---- Data

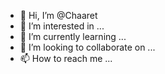- 👋 Hi, I’m @Chaaret
- 👀 I’m interested in ...
- 🌱 I’m currently learning ...
- 💞️ I’m looking to collaborate on ...
- 📫 How to reach me ...

<!---
Chaaret/Chaaret is a ✨ special ✨ repository because its `README.md` (this file) appears on your GitHub profile.
You can click the Preview link to take a look at your changes.
--->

--------

Activity: Retype the whole listing word for word. Skip the pictures.

Finished task:
- 👋 Hi, I’m @Chaaret
- 👀 I’m interested in ...
- 🌱 I’m currently learning ...
- 💞️ I’m looking to collaborate on ...
- 📫 How to reach me ...

<!---
Chaaret/Chaaret is a ✨ special ✨ repository because its `README.md` (this file) appears on your GitHub profile.
You can click the Preview link to take a look at your changes.
--->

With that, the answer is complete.